FAI FAQ draft: What is Friendly AI?

lukeprog13 Nov 2011 19:26 UTC

3 points

I invite your feedback on this snippet from the forthcoming Friendly AI FAQ. This one is an answer to the question “What is Friendly AI?”

_____

A Friendly AI (FAI) is an artificial intelligence that benefits humanity. More specifically, Friendly AI may refer to:

a very powerful and general AI that acts autonomously in the world to benefit humanity.
an AI that continues to benefit humanity during and after an intelligence explosion.
a research program concerned with the production of such an AI.
Singularity Institute’s approach (Yudkowsky 2001, 2004) to designing such an AI:
- Goals should be defined by the Coherent Extrapolated Volition of humanity.
- Goals should be reliably preserved during recursive self-improvement.
- Design should be mathematically rigorous and proof-apt.

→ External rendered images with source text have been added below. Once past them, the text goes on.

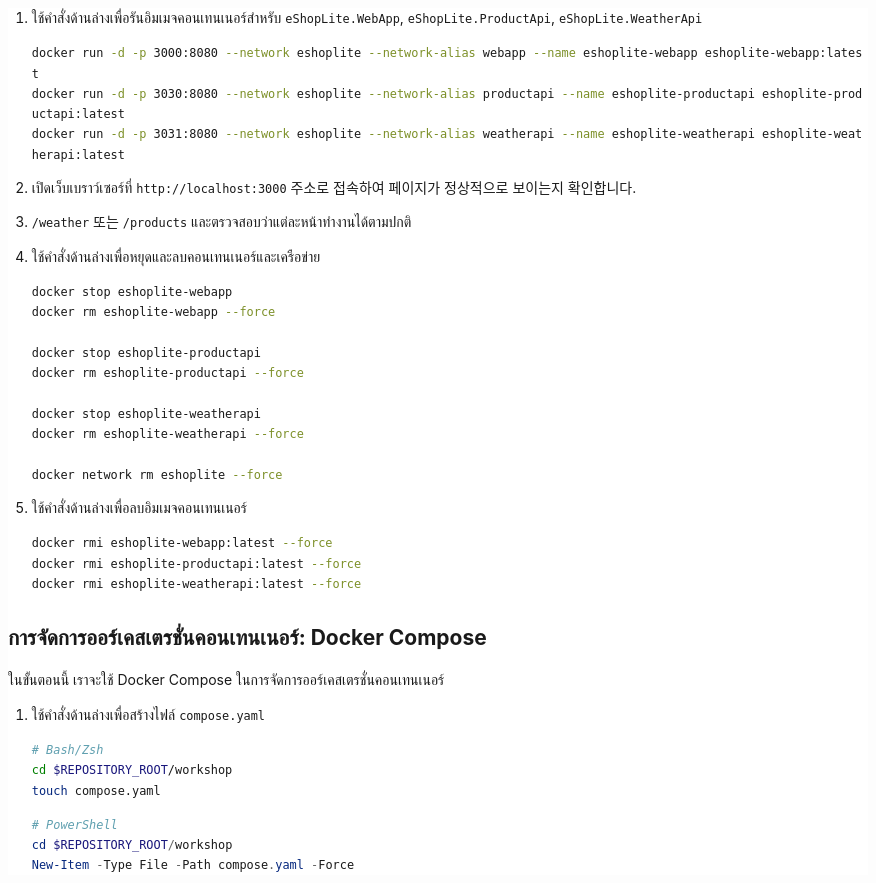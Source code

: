 1. ใช้คำสั่งด้านล่างเพื่อรันอิมเมจคอนเทนเนอร์สำหรับ `eShopLite.WebApp`, `eShopLite.ProductApi`, `eShopLite.WeatherApi`

    ```bash
    docker run -d -p 3000:8080 --network eshoplite --network-alias webapp --name eshoplite-webapp eshoplite-webapp:latest
    docker run -d -p 3030:8080 --network eshoplite --network-alias productapi --name eshoplite-productapi eshoplite-productapi:latest
    docker run -d -p 3031:8080 --network eshoplite --network-alias weatherapi --name eshoplite-weatherapi eshoplite-weatherapi:latest
    ```

1. เปิดเว็บเบราว์เซอร์ที่ `http://localhost:3000` 주소로 접속하여 페이지가 정상적으로 보이는지 확인합니다.
1. `/weather` 또는 `/products` และตรวจสอบว่าแต่ละหน้าทำงานได้ตามปกติ
1. ใช้คำสั่งด้านล่างเพื่อหยุดและลบคอนเทนเนอร์และเครือข่าย

    ```bash
    docker stop eshoplite-webapp
    docker rm eshoplite-webapp --force
    
    docker stop eshoplite-productapi
    docker rm eshoplite-productapi --force
    
    docker stop eshoplite-weatherapi
    docker rm eshoplite-weatherapi --force
    
    docker network rm eshoplite --force
    ```

1. ใช้คำสั่งด้านล่างเพื่อลบอิมเมจคอนเทนเนอร์

    ```bash
    docker rmi eshoplite-webapp:latest --force
    docker rmi eshoplite-productapi:latest --force
    docker rmi eshoplite-weatherapi:latest --force
    ```

## การจัดการออร์เคสเตรชั่นคอนเทนเนอร์: Docker Compose

ในขั้นตอนนี้ เราจะใช้ Docker Compose ในการจัดการออร์เคสเตรชั่นคอนเทนเนอร์

1. ใช้คำสั่งด้านล่างเพื่อสร้างไฟล์ `compose.yaml`

    ```bash
    # Bash/Zsh
    cd $REPOSITORY_ROOT/workshop
    touch compose.yaml
    ```

    ```powershell
    # PowerShell
    cd $REPOSITORY_ROOT/workshop
    New-Item -Type File -Path compose.yaml -Force
    ```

Friendly AI is a more difficult project than often supposed. As explored in other sections, commonly suggested solutions for Friendly AI are likely to fail because of two features possessed by any superintelligence:

Superpower: a superintelligent machine will have unprecedented powers to reshape reality, and therefore will achieve its goals with highly efficient methods that confound human expectations and desires.
Literalness: a superintelligent machine will make decisions using the mechanisms it is designed with, not the hopes its designers had in mind when they programmed those mechanisms. It will act only on precise specifications of rules and values, and will do so in ways that need not respect the complexity and subtlety (Kringelbach & Berridge 2009; Schroeder 2004; Glimcher 2010) of what humans value. A demand like “maximize human happiness” sounds simple to us because it contains few words, but philosophers and scientists have failed for centuries to explain exactly what this means, and certainly have not translated it into a form sufficiently rigorous for AI programmers to use.

What links here?

Friendly AI FAQ drafts by lukeprog (13 Nov 2011 16:47 UTC; 4 points)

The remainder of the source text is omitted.